The task calls for every entry to be printed word for word, without the images.

Stored data entries
'''
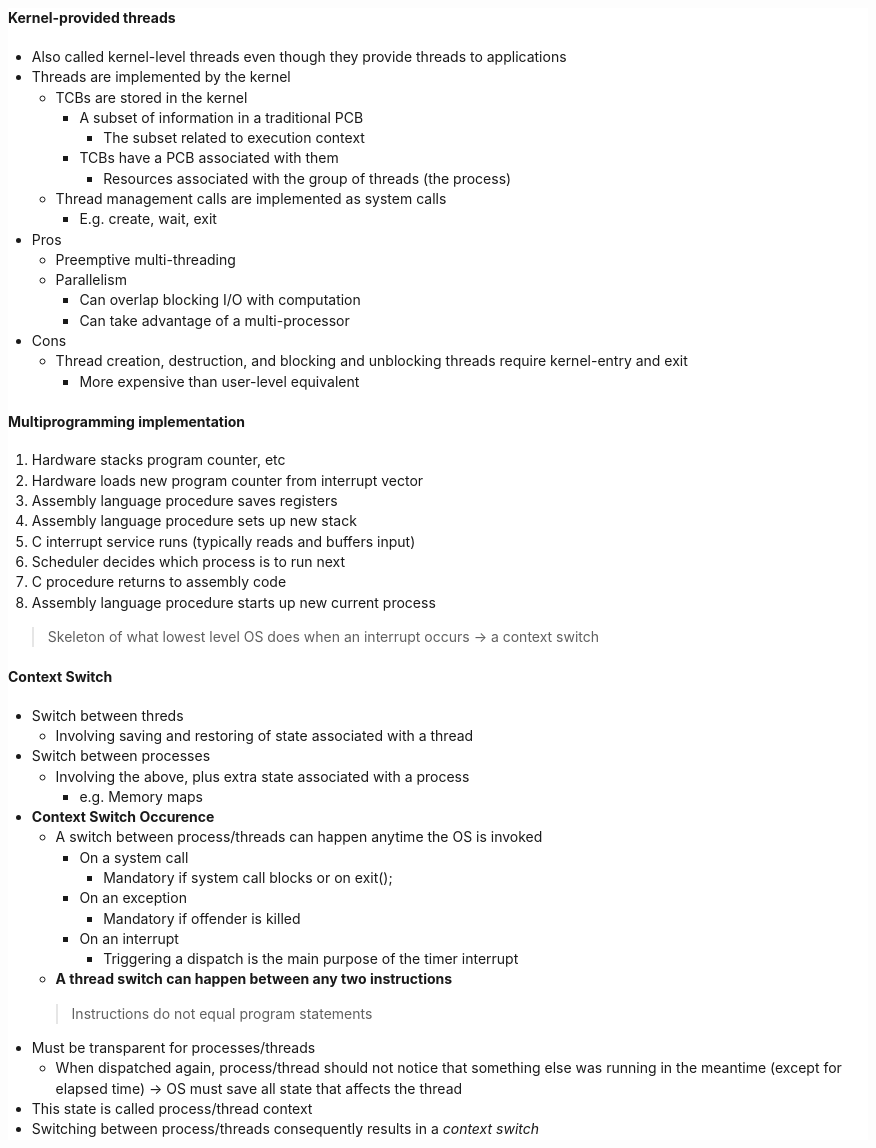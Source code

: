 #### Kernel-provided threads
* Also called kernel-level threads even though they provide threads to applications
* Threads are implemented by the kernel
	* TCBs are stored in the kernel 
		* A subset of information in a traditional PCB
			* The subset related to execution context
		* TCBs have a PCB associated with them
			* Resources associated with the group of threads (the process)
	* Thread management calls are implemented as system calls
		* E.g. create, wait, exit
* Pros
	* Preemptive multi-threading
	* Parallelism
		* Can overlap blocking I/O with computation
		* Can take advantage of a multi-processor
* Cons
	* Thread creation, destruction, and blocking and unblocking threads require kernel-entry and exit
		* More expensive than user-level equivalent

#### Multiprogramming implementation
1. Hardware stacks program counter, etc
2. Hardware loads new program counter from interrupt vector
3. Assembly language procedure saves registers
4. Assembly language procedure sets up new stack
5. C interrupt service runs (typically reads and buffers input)
6. Scheduler decides which process is to run next
7. C procedure returns to assembly code
8. Assembly language procedure starts up new current process
> Skeleton of what lowest level OS does when an interrupt occurs → a context switch

#### Context Switch
* Switch between threds
	* Involving saving and restoring of state associated with a thread
* Switch between processes
	* Involving the above, plus extra state associated with a process
		* e.g. Memory maps
* **Context Switch Occurence**
	* A switch between process/threads can happen anytime the OS is invoked
		* On a system call
			* Mandatory if system call blocks or on exit();
		* On an exception
		 	* Mandatory if offender is killed
		 * On an interrupt
		 	* Triggering a dispatch is the main purpose of the timer interrupt
	* **A thread switch can happen between any two instructions**
	> Instructions do not equal program statements
* Must be transparent for processes/threads
	* When dispatched again, process/thread should not notice that something else was running in the meantime (except for elapsed time) → OS must save all state that affects the thread
* This state is called process/thread context
* Switching between process/threads consequently results in a *context switch*
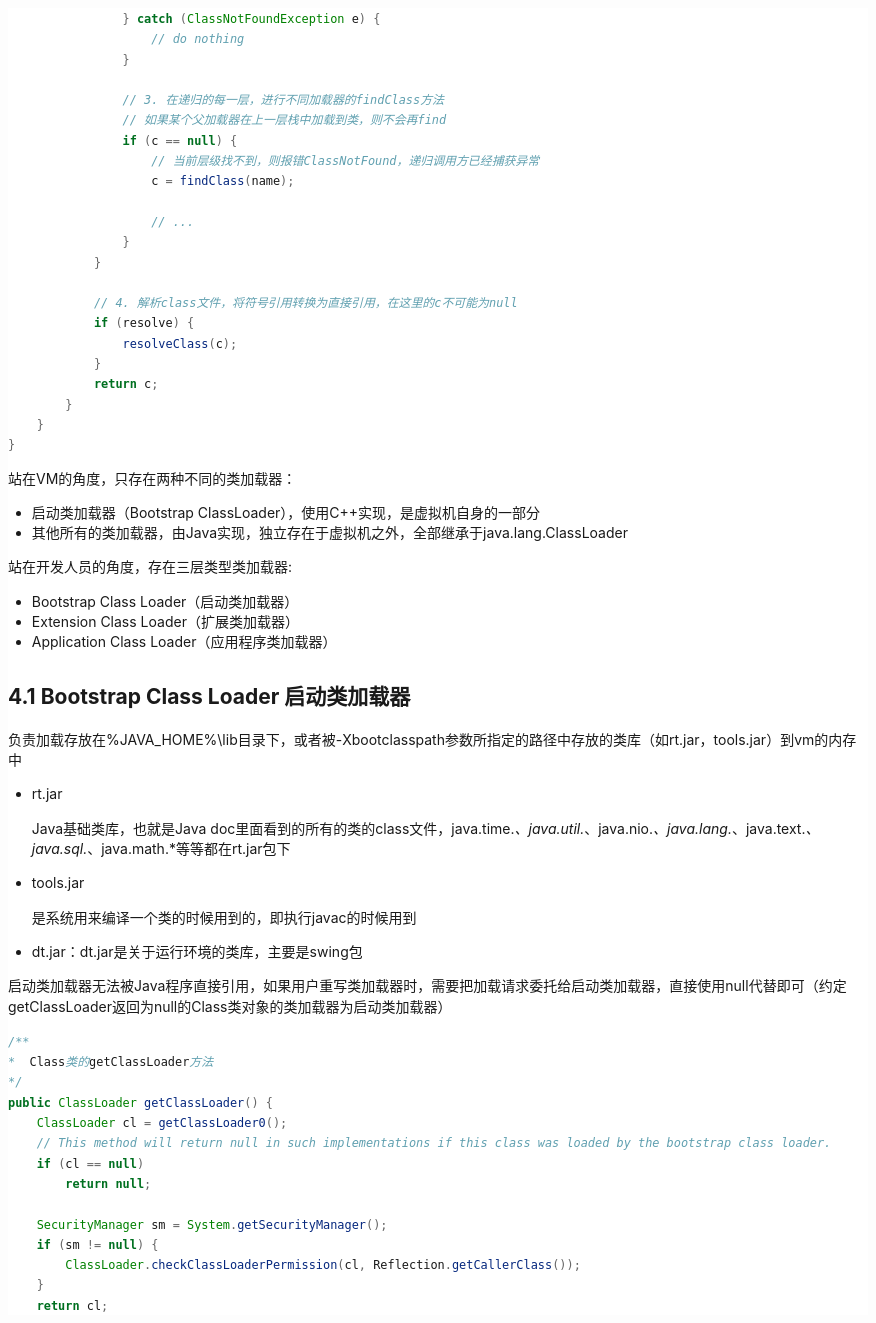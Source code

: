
 ```java
                } catch (ClassNotFoundException e) {
                    // do nothing
                }

                // 3. 在递归的每一层，进行不同加载器的findClass方法
                // 如果某个父加载器在上一层栈中加载到类，则不会再find
                if (c == null) {
                    // 当前层级找不到，则报错ClassNotFound，递归调用方已经捕获异常
                    c = findClass(name);

                    // ...
                }
            }

            // 4. 解析class文件，将符号引用转换为直接引用，在这里的c不可能为null
            if (resolve) {
                resolveClass(c);
            }
            return c;
        }
    }
}
```

站在VM的角度，只存在两种不同的类加载器：
- 启动类加载器（Bootstrap ClassLoader），使用C++实现，是虚拟机自身的一部分
- 其他所有的类加载器，由Java实现，独立存在于虚拟机之外，全部继承于java.lang.ClassLoader

站在开发人员的角度，存在三层类型类加载器:
- Bootstrap Class Loader（启动类加载器）
- Extension Class Loader（扩展类加载器）
- Application Class Loader（应用程序类加载器）

## **4.1 Bootstrap Class Loader 启动类加载器**

负责加载存放在%JAVA_HOME%\lib目录下，或者被-Xbootclasspath参数所指定的路径中存放的类库（如rt.jar，tools.jar）到vm的内存中

- rt.jar

    Java基础类库，也就是Java doc里面看到的所有的类的class文件，java.time.*、java.util.*、java.nio.*、java.lang.*、java.text.*、java.sql.*、java.math.*等等都在rt.jar包下

- tools.jar

    是系统用来编译一个类的时候用到的，即执行javac的时候用到

- dt.jar：dt.jar是关于运行环境的类库，主要是swing包

启动类加载器无法被Java程序直接引用，如果用户重写类加载器时，需要把加载请求委托给启动类加载器，直接使用null代替即可（约定getClassLoader返回为null的Class类对象的类加载器为启动类加载器）

```java
/**
*  Class类的getClassLoader方法
*/
public ClassLoader getClassLoader() {
    ClassLoader cl = getClassLoader0();
    // This method will return null in such implementations if this class was loaded by the bootstrap class loader.
    if (cl == null)
        return null;

    SecurityManager sm = System.getSecurityManager();
    if (sm != null) {
        ClassLoader.checkClassLoaderPermission(cl, Reflection.getCallerClass());
    }
    return cl;
```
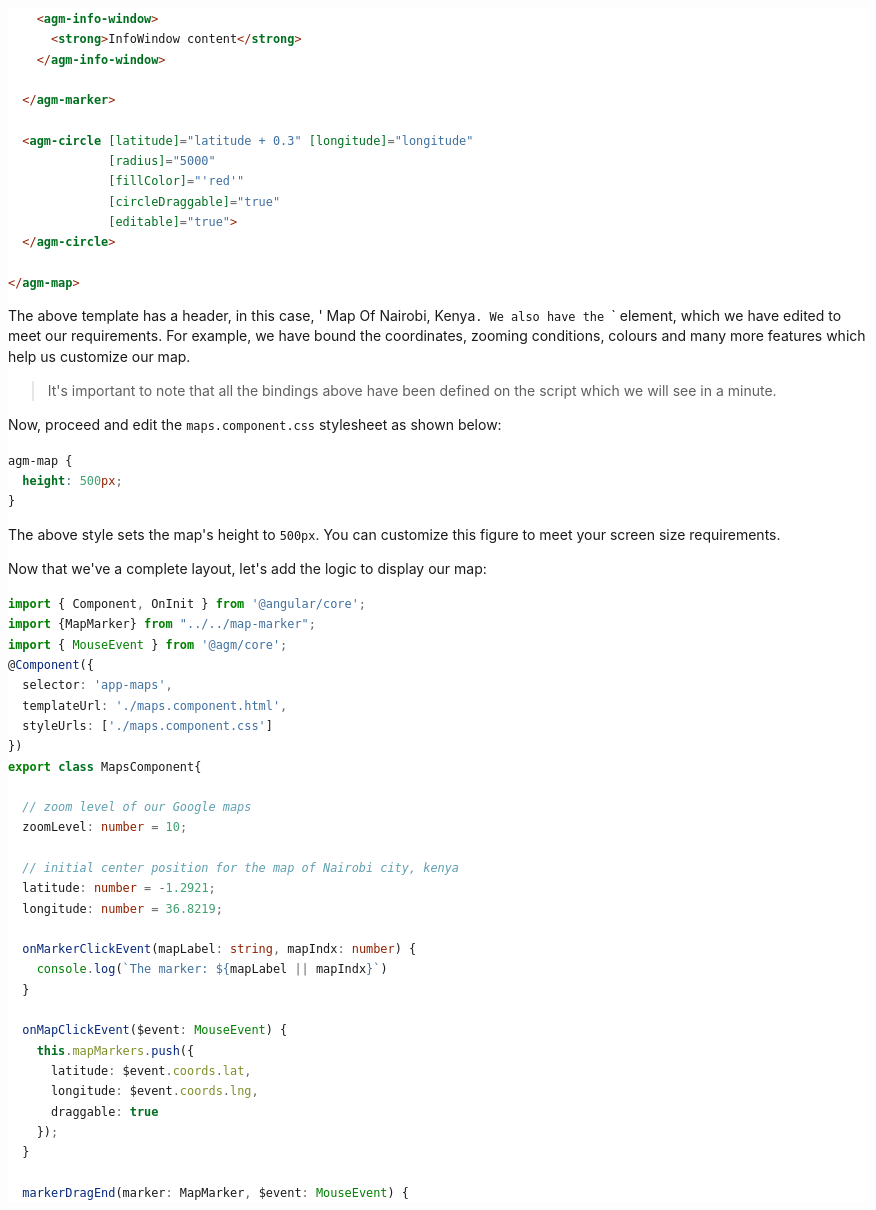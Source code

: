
 ```html
    <agm-info-window>
      <strong>InfoWindow content</strong>
    </agm-info-window>

  </agm-marker>

  <agm-circle [latitude]="latitude + 0.3" [longitude]="longitude"
              [radius]="5000"
              [fillColor]="'red'"
              [circleDraggable]="true"
              [editable]="true">
  </agm-circle>

</agm-map>

```
The above template has a header, in this case, ' Map Of Nairobi, Kenya`. We also have the `<agm-map></agm-map>` element, which we have edited to meet our requirements. For example, we have bound the coordinates, zooming conditions, colours and many more features which help us customize our map.

> It's important to note that all the bindings above have been defined on the script which we will see in a minute.

Now, proceed and edit the `maps.component.css` stylesheet as shown below:
```css
agm-map {
  height: 500px;
}

```
The above style sets the map's height to `500px`. You can customize this figure to meet your screen size requirements.

Now that we've a complete layout, let's add the logic to display our map:
```ts
import { Component, OnInit } from '@angular/core';
import {MapMarker} from "../../map-marker";
import { MouseEvent } from '@agm/core';
@Component({
  selector: 'app-maps',
  templateUrl: './maps.component.html',
  styleUrls: ['./maps.component.css']
})
export class MapsComponent{

  // zoom level of our Google maps
  zoomLevel: number = 10;

  // initial center position for the map of Nairobi city, kenya
  latitude: number = -1.2921;
  longitude: number = 36.8219;

  onMarkerClickEvent(mapLabel: string, mapIndx: number) {
    console.log(`The marker: ${mapLabel || mapIndx}`)
  }

  onMapClickEvent($event: MouseEvent) {
    this.mapMarkers.push({
      latitude: $event.coords.lat,
      longitude: $event.coords.lng,
      draggable: true
    });
  }

  markerDragEnd(marker: MapMarker, $event: MouseEvent) {
```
'''
Your solution
Source code

: #### Kernel-provided threads
* Also called kernel-level threads even though they provide threads to applications
* Threads are implemented by the kernel
	* TCBs are stored in the kernel 
		* A subset of information in a traditional PCB
			* The subset related to execution context
		* TCBs have a PCB associated with them
			* Resources associated with the group of threads (the process)
	* Thread management calls are implemented as system calls
		* E.g. create, wait, exit
* Pros
	* Preemptive multi-threading
	* Parallelism
		* Can overlap blocking I/O with computation
		* Can take advantage of a multi-processor
* Cons
	* Thread creation, destruction, and blocking and unblocking threads require kernel-entry and exit
		* More expensive than user-level equivalent

#### Multiprogramming implementation
1. Hardware stacks program counter, etc
2. Hardware loads new program counter from interrupt vector
3. Assembly language procedure saves registers
4. Assembly language procedure sets up new stack
5. C interrupt service runs (typically reads and buffers input)
6. Scheduler decides which process is to run next
7. C procedure returns to assembly code
8. Assembly language procedure starts up new current process
> Skeleton of what lowest level OS does when an interrupt occurs → a context switch

#### Context Switch
* Switch between threds
	* Involving saving and restoring of state associated with a thread
* Switch between processes
	* Involving the above, plus extra state associated with a process
		* e.g. Memory maps
* **Context Switch Occurence**
	* A switch between process/threads can happen anytime the OS is invoked
		* On a system call
			* Mandatory if system call blocks or on exit();
		* On an exception
		 	* Mandatory if offender is killed
		 * On an interrupt
		 	* Triggering a dispatch is the main purpose of the timer interrupt
	* **A thread switch can happen between any two instructions**
	> Instructions do not equal program statements
* Must be transparent for processes/threads
	* When dispatched again, process/thread should not notice that something else was running in the meantime (except for elapsed time) → OS must save all state that affects the thread
* This state is called process/thread context
* Switching between process/threads consequently results in a *context switch*
Source code

:
 ```java
                } catch (ClassNotFoundException e) {
                    // do nothing
                }

                // 3. 在递归的每一层，进行不同加载器的findClass方法
                // 如果某个父加载器在上一层栈中加载到类，则不会再find
                if (c == null) {
                    // 当前层级找不到，则报错ClassNotFound，递归调用方已经捕获异常
                    c = findClass(name);

                    // ...
                }
            }

            // 4. 解析class文件，将符号引用转换为直接引用，在这里的c不可能为null
            if (resolve) {
                resolveClass(c);
            }
            return c;
        }
    }
}
```

站在VM的角度，只存在两种不同的类加载器：
- 启动类加载器（Bootstrap ClassLoader），使用C++实现，是虚拟机自身的一部分
- 其他所有的类加载器，由Java实现，独立存在于虚拟机之外，全部继承于java.lang.ClassLoader

站在开发人员的角度，存在三层类型类加载器:
- Bootstrap Class Loader（启动类加载器）
- Extension Class Loader（扩展类加载器）
- Application Class Loader（应用程序类加载器）

## **4.1 Bootstrap Class Loader 启动类加载器**

负责加载存放在%JAVA_HOME%\lib目录下，或者被-Xbootclasspath参数所指定的路径中存放的类库（如rt.jar，tools.jar）到vm的内存中

- rt.jar

    Java基础类库，也就是Java doc里面看到的所有的类的class文件，java.time.*、java.util.*、java.nio.*、java.lang.*、java.text.*、java.sql.*、java.math.*等等都在rt.jar包下

- tools.jar

    是系统用来编译一个类的时候用到的，即执行javac的时候用到

- dt.jar：dt.jar是关于运行环境的类库，主要是swing包

启动类加载器无法被Java程序直接引用，如果用户重写类加载器时，需要把加载请求委托给启动类加载器，直接使用null代替即可（约定getClassLoader返回为null的Class类对象的类加载器为启动类加载器）

```java
/**
*  Class类的getClassLoader方法
*/
public ClassLoader getClassLoader() {
    ClassLoader cl = getClassLoader0();
    // This method will return null in such implementations if this class was loaded by the bootstrap class loader.
    if (cl == null)
        return null;

    SecurityManager sm = System.getSecurityManager();
    if (sm != null) {
        ClassLoader.checkClassLoaderPermission(cl, Reflection.getCallerClass());
    }
    return cl;
```
Source code

:
 ```html
    <agm-info-window>
      <strong>InfoWindow content</strong>
    </agm-info-window>

  </agm-marker>

  <agm-circle [latitude]="latitude + 0.3" [longitude]="longitude"
              [radius]="5000"
              [fillColor]="'red'"
              [circleDraggable]="true"
              [editable]="true">
  </agm-circle>

</agm-map>

```
The above template has a header, in this case, ' Map Of Nairobi, Kenya`. We also have the `<agm-map></agm-map>` element, which we have edited to meet our requirements. For example, we have bound the coordinates, zooming conditions, colours and many more features which help us customize our map.

> It's important to note that all the bindings above have been defined on the script which we will see in a minute.

Now, proceed and edit the `maps.component.css` stylesheet as shown below:
```css
agm-map {
  height: 500px;
}

```
The above style sets the map's height to `500px`. You can customize this figure to meet your screen size requirements.

Now that we've a complete layout, let's add the logic to display our map:
```ts
import { Component, OnInit } from '@angular/core';
import {MapMarker} from "../../map-marker";
import { MouseEvent } from '@agm/core';
@Component({
  selector: 'app-maps',
  templateUrl: './maps.component.html',
  styleUrls: ['./maps.component.css']
})
export class MapsComponent{

  // zoom level of our Google maps
  zoomLevel: number = 10;

  // initial center position for the map of Nairobi city, kenya
  latitude: number = -1.2921;
  longitude: number = 36.8219;

  onMarkerClickEvent(mapLabel: string, mapIndx: number) {
    console.log(`The marker: ${mapLabel || mapIndx}`)
  }

  onMapClickEvent($event: MouseEvent) {
    this.mapMarkers.push({
      latitude: $event.coords.lat,
      longitude: $event.coords.lng,
      draggable: true
    });
  }

  markerDragEnd(marker: MapMarker, $event: MouseEvent) {
```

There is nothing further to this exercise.